Speeding drivers learn too slow

ORANGE residents were far worse in 2013 when it came to speeding in school zones, with about 281 drivers booked in the Orange local government area - an 84 per cent increase from 2012 when 153 drivers were fined. 

The most common offenders when it comes to speeding in school zones, are parents whose children go to the school Leading Senior Constable Wes Bush said. 

The increase in fines was not necessarily because Orange drivers were becoming more complacent, Senior Constable Bush said, rather Orange highway patrol had been “actively” targeting school zones. 

As 40 km/h school zones kick into force from Tuesday, Senior Constable Bush urged people to slow down and pay attention to school zone signage.

“There’s plenty of signs around, flashing lights, road markings,” he said. 

“They’re prominent and it is easy to tell so there’s no excuse.”

He said people should be reminded one  extra demerit point applied to any infringement notice given to a driver in a school zone. 

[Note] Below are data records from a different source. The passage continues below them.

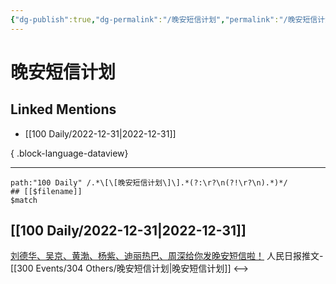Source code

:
 ```yaml
---
{"dg-publish":true,"dg-permalink":"/晚安短信计划","permalink":"/晚安短信计划/","created":"2023-01-04T11:19:55.000+08:00","updated":"2023-08-24T19:40:22.662+08:00"}
---
```


# 晚安短信计划

## Linked Mentions
- [[100 Daily/2022-12-31\|2022-12-31]]

{ .block-language-dataview}

---

```expander
path:"100 Daily" /.*\[\[晚安短信计划\]\].*(?:\r?\n(?!\r?\n).*)*/
## [[$filename]]
$match
```
## [[100 Daily/2022-12-31\|2022-12-31]]
[刘德华、吴京、黄渤、杨紫、迪丽热巴、周深给你发晚安短信啦！](https://weibo.cn/sinaurl?u=https%3A%2F%2Fmp.weixin.qq.com%2Fs%2FGGeqa5HHEpgaZvY6wTzXtg) 人民日报推文-[[300 Events/304 Others/晚安短信计划\|晚安短信计划]]
<-->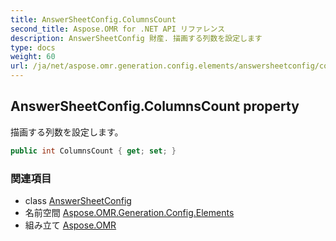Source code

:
 ```yaml
---
title: AnswerSheetConfig.ColumnsCount
second_title: Aspose.OMR for .NET API リファレンス
description: AnswerSheetConfig 財産. 描画する列数を設定します
type: docs
weight: 60
url: /ja/net/aspose.omr.generation.config.elements/answersheetconfig/columnscount/
---
```

## AnswerSheetConfig.ColumnsCount property

描画する列数を設定します。

```csharp
public int ColumnsCount { get; set; }
```

### 関連項目

* class [AnswerSheetConfig](../)
* 名前空間 [Aspose.OMR.Generation.Config.Elements](../../answersheetconfig/)
* 組み立て [Aspose.OMR](../../../)


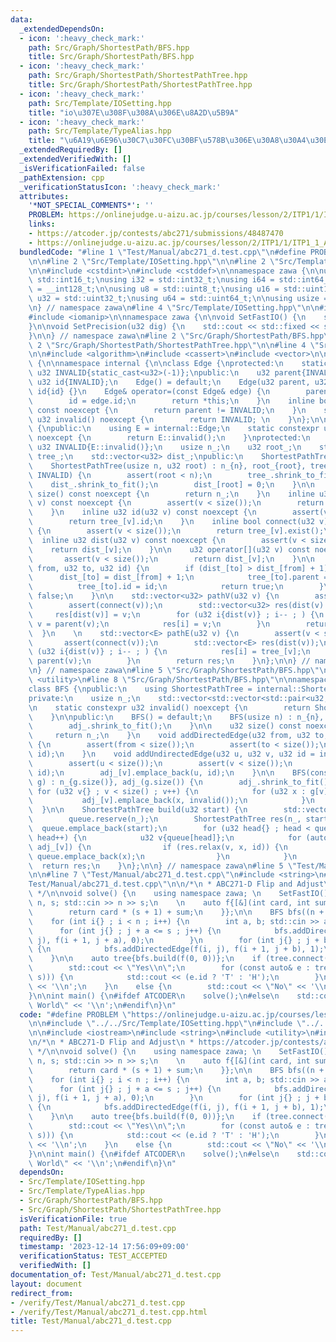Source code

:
```yaml
---
data:
  _extendedDependsOn:
  - icon: ':heavy_check_mark:'
    path: Src/Graph/ShortestPath/BFS.hpp
    title: Src/Graph/ShortestPath/BFS.hpp
  - icon: ':heavy_check_mark:'
    path: Src/Graph/ShortestPath/ShortestPathTree.hpp
    title: Src/Graph/ShortestPath/ShortestPathTree.hpp
  - icon: ':heavy_check_mark:'
    path: Src/Template/IOSetting.hpp
    title: "io\u307E\u308F\u308A\u306E\u8A2D\u5B9A"
  - icon: ':heavy_check_mark:'
    path: Src/Template/TypeAlias.hpp
    title: "\u6A19\u6E96\u30C7\u30FC\u30BF\u578B\u306E\u30A8\u30A4\u30EA\u30A2\u30B9"
  _extendedRequiredBy: []
  _extendedVerifiedWith: []
  _isVerificationFailed: false
  _pathExtension: cpp
  _verificationStatusIcon: ':heavy_check_mark:'
  attributes:
    '*NOT_SPECIAL_COMMENTS*': ''
    PROBLEM: https://onlinejudge.u-aizu.ac.jp/courses/lesson/2/ITP1/1/ITP1_1_A
    links:
    - https://atcoder.jp/contests/abc271/submissions/48487470
    - https://onlinejudge.u-aizu.ac.jp/courses/lesson/2/ITP1/1/ITP1_1_A
  bundledCode: "#line 1 \"Test/Manual/abc271_d.test.cpp\"\n#define PROBLEM \"https://onlinejudge.u-aizu.ac.jp/courses/lesson/2/ITP1/1/ITP1_1_A\"\
    \n\n#line 2 \"Src/Template/IOSetting.hpp\"\n\n#line 2 \"Src/Template/TypeAlias.hpp\"\
    \n\n#include <cstdint>\n#include <cstddef>\n\nnamespace zawa {\n\nusing i16 =\
    \ std::int16_t;\nusing i32 = std::int32_t;\nusing i64 = std::int64_t;\nusing i128\
    \ = __int128_t;\n\nusing u8 = std::uint8_t;\nusing u16 = std::uint16_t;\nusing\
    \ u32 = std::uint32_t;\nusing u64 = std::uint64_t;\n\nusing usize = std::size_t;\n\
    \n} // namespace zawa\n#line 4 \"Src/Template/IOSetting.hpp\"\n\n#include <iostream>\n\
    #include <iomanip>\n\nnamespace zawa {\n\nvoid SetFastIO() {\n    std::cin.tie(nullptr)->sync_with_stdio(false);\n\
    }\n\nvoid SetPrecision(u32 dig) {\n    std::cout << std::fixed << std::setprecision(dig);\n\
    }\n\n} // namespace zawa\n#line 2 \"Src/Graph/ShortestPath/BFS.hpp\"\n\n#line\
    \ 2 \"Src/Graph/ShortestPath/ShortestPathTree.hpp\"\n\n#line 4 \"Src/Graph/ShortestPath/ShortestPathTree.hpp\"\
    \n\n#include <algorithm>\n#include <cassert>\n#include <vector>\n\nnamespace zawa\
    \ {\n\nnamespace internal {\n\nclass Edge {\nprotected:\n    static constexpr\
    \ u32 INVALID{static_cast<u32>(-1)};\npublic:\n    u32 parent{INVALID}; \n   \
    \ u32 id{INVALID};\n    Edge() = default;\n    Edge(u32 parent, u32 id) : parent{parent},\
    \ id{id} {}\n    Edge& operator=(const Edge& edge) {\n        parent = edge.parent;\n\
    \        id = edge.id;\n        return *this;\n    }\n    inline bool exist()\
    \ const noexcept {\n        return parent != INVALID;\n    }\n    static constexpr\
    \ u32 invalid() noexcept {\n        return INVALID; \n    }\n};\n\nclass ShortestPathTree\
    \ {\npublic:\n    using E = internal::Edge;\n    static constexpr u32 invalid()\
    \ noexcept {\n        return E::invalid();\n    }\nprotected:\n    static constexpr\
    \ u32 INVALID{E::invalid()};\n    usize n_;\n    u32 root_;\n    std::vector<E>\
    \ tree_;\n    std::vector<u32> dist_;\npublic:\n    ShortestPathTree() = default;\n\
    \    ShortestPathTree(usize n, u32 root) : n_{n}, root_{root}, tree_(n), dist_(n,\
    \ INVALID) {\n        assert(root < n);\n        tree_.shrink_to_fit();\n    \
    \    dist_.shrink_to_fit();\n        dist_[root] = 0;\n    }\n\n    inline usize\
    \ size() const noexcept {\n        return n_;\n    }\n    inline u32 parent(u32\
    \ v) const noexcept {\n        assert(v < size());\n        return tree_[v].parent;\n\
    \    }\n    inline u32 id(u32 v) const noexcept {\n        assert(v < size());\n\
    \        return tree_[v].id;\n    }\n    inline bool connect(u32 v) const noexcept\
    \ {\n        assert(v < size());\n        return tree_[v].exist();\n    }\n  \
    \  inline u32 dist(u32 v) const noexcept {\n        assert(v < size());\n    \
    \    return dist_[v];\n    }\n\n    u32 operator[](u32 v) const noexcept {\n \
    \       assert(v < size());\n        return dist_[v];\n    }\n\n    bool relax(u32\
    \ from, u32 to, u32 id) {\n        if (dist_[to] > dist_[from] + 1) {\n      \
    \      dist_[to] = dist_[from] + 1;\n            tree_[to].parent = from;\n  \
    \          tree_[to].id = id;\n            return true;\n        }\n        return\
    \ false;\n    }\n\n    std::vector<u32> pathV(u32 v) {\n        assert(v < size());\n\
    \        assert(connect(v));\n        std::vector<u32> res(dist(v) + 1);\n   \
    \     res[dist(v)] = v;\n        for (u32 i{dist(v)} ; i-- ; ) {\n           \
    \ v = parent(v);\n            res[i] = v;\n        }\n        return res;\n  \
    \  }\n    \n    std::vector<E> pathE(u32 v) {\n        assert(v < size());\n \
    \       assert(connect(v));\n        std::vector<E> res(dist(v));\n        for\
    \ (u32 i{dist(v)} ; i-- ; ) {\n            res[i] = tree_[v];\n            v =\
    \ parent(v);\n        }\n        return res;\n    }\n};\n\n} // namespace internal\n\
    \n} // namespace zawa\n#line 5 \"Src/Graph/ShortestPath/BFS.hpp\"\n\n#include\
    \ <utility>\n#line 8 \"Src/Graph/ShortestPath/BFS.hpp\"\n\nnamespace zawa {\n\n\
    class BFS {\npublic:\n    using ShortestPathTree = internal::ShortestPathTree;\n\
    private:\n    usize n_;\n    std::vector<std::vector<std::pair<u32, u32>>> adj_;\n\
    \n    static constexpr u32 invalid() noexcept {\n        return ShortestPathTree::invalid();\n\
    \    }\n\npublic:\n    BFS() = default;\n    BFS(usize n) : n_{n}, adj_(n) {\n\
    \        adj_.shrink_to_fit();\n    }\n\n    u32 size() const noexcept {\n   \
    \     return n_;\n    }\n    void addDirectedEdge(u32 from, u32 to, u32 id = invalid())\
    \ {\n        assert(from < size());\n        assert(to < size());\n        adj_[from].emplace_back(to,\
    \ id);\n    }\n    void addUndirectedEdge(u32 u, u32 v, u32 id = invalid()) {\n\
    \        assert(u < size());\n        assert(v < size());\n        adj_[u].emplace_back(v,\
    \ id);\n        adj_[v].emplace_back(u, id);\n    }\n\n    BFS(const std::vector<std::vector<u32>>&\
    \ g) : n_{g.size()}, adj_(g.size()) {\n        adj_.shrink_to_fit();\n       \
    \ for (u32 v{} ; v < size() ; v++) {\n            for (u32 x : g[v]) {\n     \
    \           adj_[v].emplace_back(x, invalid());\n            }\n        }\n  \
    \  }\n\n    ShortestPathTree build(u32 start) {\n        std::vector<u32> queue;\n\
    \        queue.reserve(n_);\n        ShortestPathTree res(n_, start);\n      \
    \  queue.emplace_back(start);\n        for (u32 head{} ; head < queue.size() ;\
    \ head++) {\n            u32 v{queue[head]};\n            for (auto [x, id] :\
    \ adj_[v]) {\n                if (res.relax(v, x, id)) {\n                   \
    \ queue.emplace_back(x);\n                }\n            }\n        }\n      \
    \  return res;\n    }\n};\n\n} // namespace zawa\n#line 5 \"Test/Manual/abc271_d.test.cpp\"\
    \n\n#line 7 \"Test/Manual/abc271_d.test.cpp\"\n#include <string>\n#line 10 \"\
    Test/Manual/abc271_d.test.cpp\"\n\n/*\n * ABC271-D Flip and Adjust\n * https://atcoder.jp/contests/abc271/submissions/48487470\n\
    \ */\n\nvoid solve() {\n    using namespace zawa; \n    SetFastIO();\n    int\
    \ n, s; std::cin >> n >> s;\n    \n    auto f{[&](int card, int sum) -> int {\n\
    \        return card * (s + 1) + sum;\n    }};\n\n    BFS bfs((n + 1) * (s + 1));\n\
    \    for (int i{} ; i < n ; i++) {\n        int a, b; std::cin >> a >> b;\n  \
    \      for (int j{} ; j + a <= s ; j++) {\n            bfs.addDirectedEdge(f(i,\
    \ j), f(i + 1, j + a), 0);\n        }\n        for (int j{} ; j + b <= s ; j++)\
    \ {\n            bfs.addDirectedEdge(f(i, j), f(i + 1, j + b), 1);\n        }\n\
    \    }\n\n    auto tree{bfs.build(f(0, 0))};\n    if (tree.connect(f(n, s))) {\n\
    \        std::cout << \"Yes\\n\";\n        for (const auto& e : tree.pathE(f(n,\
    \ s))) {\n            std::cout << (e.id ? 'T' : 'H');\n        }\n        std::cout\
    \ << '\\n';\n    }\n    else {\n        std::cout << \"No\" << '\\n';\n    }\n\
    }\n\nint main() {\n#ifdef ATCODER\n    solve();\n#else\n    std::cout << \"Hello\
    \ World\" << '\\n';\n#endif\n}\n"
  code: "#define PROBLEM \"https://onlinejudge.u-aizu.ac.jp/courses/lesson/2/ITP1/1/ITP1_1_A\"\
    \n\n#include \"../../Src/Template/IOSetting.hpp\"\n#include \"../../Src/Graph/ShortestPath/BFS.hpp\"\
    \n\n#include <iostream>\n#include <string>\n#include <utility>\n#include <vector>\n\
    \n/*\n * ABC271-D Flip and Adjust\n * https://atcoder.jp/contests/abc271/submissions/48487470\n\
    \ */\n\nvoid solve() {\n    using namespace zawa; \n    SetFastIO();\n    int\
    \ n, s; std::cin >> n >> s;\n    \n    auto f{[&](int card, int sum) -> int {\n\
    \        return card * (s + 1) + sum;\n    }};\n\n    BFS bfs((n + 1) * (s + 1));\n\
    \    for (int i{} ; i < n ; i++) {\n        int a, b; std::cin >> a >> b;\n  \
    \      for (int j{} ; j + a <= s ; j++) {\n            bfs.addDirectedEdge(f(i,\
    \ j), f(i + 1, j + a), 0);\n        }\n        for (int j{} ; j + b <= s ; j++)\
    \ {\n            bfs.addDirectedEdge(f(i, j), f(i + 1, j + b), 1);\n        }\n\
    \    }\n\n    auto tree{bfs.build(f(0, 0))};\n    if (tree.connect(f(n, s))) {\n\
    \        std::cout << \"Yes\\n\";\n        for (const auto& e : tree.pathE(f(n,\
    \ s))) {\n            std::cout << (e.id ? 'T' : 'H');\n        }\n        std::cout\
    \ << '\\n';\n    }\n    else {\n        std::cout << \"No\" << '\\n';\n    }\n\
    }\n\nint main() {\n#ifdef ATCODER\n    solve();\n#else\n    std::cout << \"Hello\
    \ World\" << '\\n';\n#endif\n}\n"
  dependsOn:
  - Src/Template/IOSetting.hpp
  - Src/Template/TypeAlias.hpp
  - Src/Graph/ShortestPath/BFS.hpp
  - Src/Graph/ShortestPath/ShortestPathTree.hpp
  isVerificationFile: true
  path: Test/Manual/abc271_d.test.cpp
  requiredBy: []
  timestamp: '2023-12-14 17:56:09+09:00'
  verificationStatus: TEST_ACCEPTED
  verifiedWith: []
documentation_of: Test/Manual/abc271_d.test.cpp
layout: document
redirect_from:
- /verify/Test/Manual/abc271_d.test.cpp
- /verify/Test/Manual/abc271_d.test.cpp.html
title: Test/Manual/abc271_d.test.cpp
---
```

Failure to adhere to school zone speed limits could be costly for motorists, with fines up to $425 for exceeding the zone by under 10 km/h and a loss of two demerit points. 

Exceeding the speed limit over 10 kmh could result in a loss of four demerit points and a $531 fine.

The 40 km/h school zones operate from 8am to 9:30am and 2:30pm to 4pm.

Orange and Cabonne Road Safety Officer Andrea Hamilton-Vaughan said the 40 km/h school zone speed limit must be observed even if school children can’t be seen.

“A safe return to school can be achieved if everyone plays a role to protect school children,” Andrea Hamilton-Vaughan said.

Orange drivers gave the government about $533,000 worth of fines for speeding in a school zone in the last financial year.